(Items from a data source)
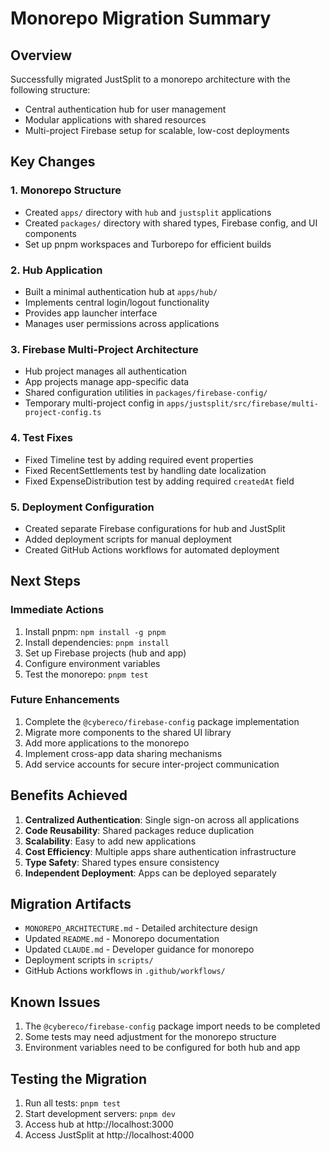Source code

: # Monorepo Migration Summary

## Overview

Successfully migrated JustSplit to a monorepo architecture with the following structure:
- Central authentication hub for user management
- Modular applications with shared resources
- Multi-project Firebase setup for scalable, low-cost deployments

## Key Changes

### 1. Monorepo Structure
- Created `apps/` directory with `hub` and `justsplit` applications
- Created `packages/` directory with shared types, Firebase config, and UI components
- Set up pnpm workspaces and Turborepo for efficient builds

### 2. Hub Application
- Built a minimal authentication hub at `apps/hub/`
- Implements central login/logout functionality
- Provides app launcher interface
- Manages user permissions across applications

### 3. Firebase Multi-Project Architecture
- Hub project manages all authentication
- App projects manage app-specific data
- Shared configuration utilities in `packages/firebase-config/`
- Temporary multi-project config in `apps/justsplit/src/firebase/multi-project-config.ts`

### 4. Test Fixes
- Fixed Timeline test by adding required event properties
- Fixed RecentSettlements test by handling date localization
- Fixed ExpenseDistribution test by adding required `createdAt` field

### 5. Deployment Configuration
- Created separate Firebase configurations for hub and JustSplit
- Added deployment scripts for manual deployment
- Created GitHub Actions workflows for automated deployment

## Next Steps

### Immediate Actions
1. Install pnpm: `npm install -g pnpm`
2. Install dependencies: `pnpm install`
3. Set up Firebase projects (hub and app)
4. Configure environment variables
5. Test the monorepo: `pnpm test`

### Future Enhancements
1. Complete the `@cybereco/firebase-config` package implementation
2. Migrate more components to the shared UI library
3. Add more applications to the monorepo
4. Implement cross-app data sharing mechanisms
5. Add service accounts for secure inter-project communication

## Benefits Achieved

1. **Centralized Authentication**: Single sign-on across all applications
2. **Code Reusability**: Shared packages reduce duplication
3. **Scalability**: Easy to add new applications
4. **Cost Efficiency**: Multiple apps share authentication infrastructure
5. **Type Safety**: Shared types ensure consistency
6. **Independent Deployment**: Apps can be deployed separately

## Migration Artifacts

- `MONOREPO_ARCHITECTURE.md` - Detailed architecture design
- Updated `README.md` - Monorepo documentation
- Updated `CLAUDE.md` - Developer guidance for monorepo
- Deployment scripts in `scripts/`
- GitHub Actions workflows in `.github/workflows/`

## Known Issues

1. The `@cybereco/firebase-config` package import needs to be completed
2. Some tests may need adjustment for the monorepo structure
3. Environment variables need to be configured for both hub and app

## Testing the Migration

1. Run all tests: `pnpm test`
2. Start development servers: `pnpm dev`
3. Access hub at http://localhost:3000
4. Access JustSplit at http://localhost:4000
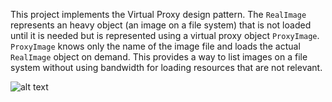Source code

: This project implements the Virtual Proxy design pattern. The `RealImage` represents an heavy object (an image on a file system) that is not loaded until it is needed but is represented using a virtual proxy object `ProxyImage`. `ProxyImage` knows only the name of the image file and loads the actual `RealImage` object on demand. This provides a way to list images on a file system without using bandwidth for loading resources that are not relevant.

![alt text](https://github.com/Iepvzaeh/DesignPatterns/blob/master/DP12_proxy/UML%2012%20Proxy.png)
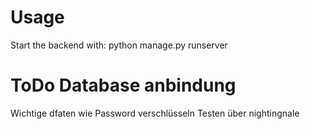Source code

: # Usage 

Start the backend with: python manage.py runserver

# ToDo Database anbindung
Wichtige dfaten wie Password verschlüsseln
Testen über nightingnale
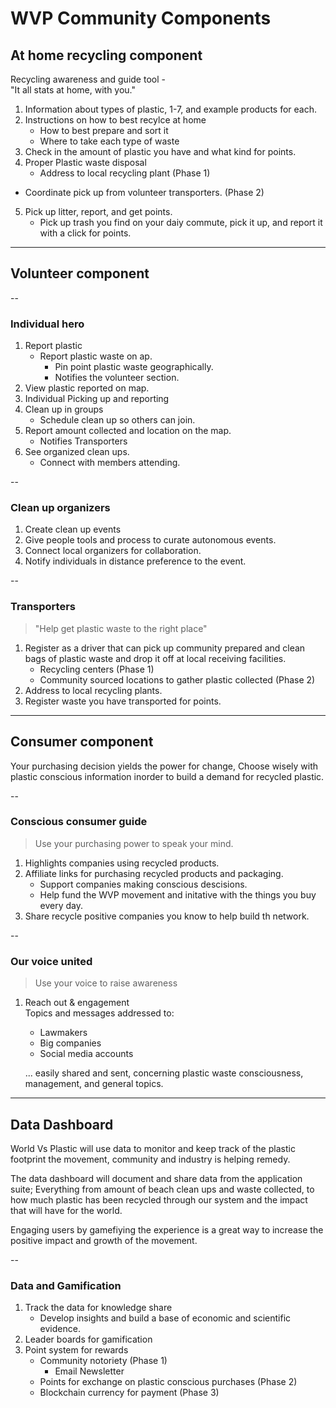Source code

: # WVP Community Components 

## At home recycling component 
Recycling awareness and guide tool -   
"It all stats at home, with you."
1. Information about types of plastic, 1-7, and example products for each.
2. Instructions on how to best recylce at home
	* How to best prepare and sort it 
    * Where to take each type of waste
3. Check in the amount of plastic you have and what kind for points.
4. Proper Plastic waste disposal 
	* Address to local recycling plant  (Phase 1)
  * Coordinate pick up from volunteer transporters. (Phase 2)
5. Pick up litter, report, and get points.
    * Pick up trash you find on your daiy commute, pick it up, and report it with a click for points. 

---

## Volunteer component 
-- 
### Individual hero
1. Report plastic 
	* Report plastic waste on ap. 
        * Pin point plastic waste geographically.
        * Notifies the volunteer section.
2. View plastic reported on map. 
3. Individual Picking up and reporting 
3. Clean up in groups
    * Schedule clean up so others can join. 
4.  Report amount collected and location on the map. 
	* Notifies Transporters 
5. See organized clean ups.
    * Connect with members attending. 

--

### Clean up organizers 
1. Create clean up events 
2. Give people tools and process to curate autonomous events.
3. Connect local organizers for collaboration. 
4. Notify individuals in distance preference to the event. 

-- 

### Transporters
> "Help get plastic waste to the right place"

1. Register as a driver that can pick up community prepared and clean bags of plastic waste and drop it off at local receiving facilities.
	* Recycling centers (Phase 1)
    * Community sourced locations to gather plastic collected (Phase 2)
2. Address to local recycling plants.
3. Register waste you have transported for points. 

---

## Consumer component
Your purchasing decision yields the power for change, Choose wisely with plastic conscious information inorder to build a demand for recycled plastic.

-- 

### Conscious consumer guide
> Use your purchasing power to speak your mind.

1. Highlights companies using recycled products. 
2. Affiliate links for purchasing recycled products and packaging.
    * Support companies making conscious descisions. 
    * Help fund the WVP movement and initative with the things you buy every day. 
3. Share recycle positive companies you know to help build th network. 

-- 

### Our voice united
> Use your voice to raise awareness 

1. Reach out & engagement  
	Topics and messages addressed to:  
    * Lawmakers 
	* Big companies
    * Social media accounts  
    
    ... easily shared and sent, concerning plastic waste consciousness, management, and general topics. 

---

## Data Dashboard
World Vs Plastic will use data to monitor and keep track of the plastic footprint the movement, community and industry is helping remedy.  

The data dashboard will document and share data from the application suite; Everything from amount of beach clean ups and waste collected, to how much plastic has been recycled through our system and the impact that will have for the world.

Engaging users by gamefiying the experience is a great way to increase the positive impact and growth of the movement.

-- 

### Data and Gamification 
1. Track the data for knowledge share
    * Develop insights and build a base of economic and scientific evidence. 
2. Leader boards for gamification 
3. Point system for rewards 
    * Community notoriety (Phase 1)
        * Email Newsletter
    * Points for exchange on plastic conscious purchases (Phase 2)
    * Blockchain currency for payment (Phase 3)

* _Brief_
Check each line of the data above for the word "Updated" and copy the ones where it is found.

* _Task solution_
- Updated `README.md` - Monorepo documentation
- Updated `CLAUDE.md` - Developer guidance for monorepo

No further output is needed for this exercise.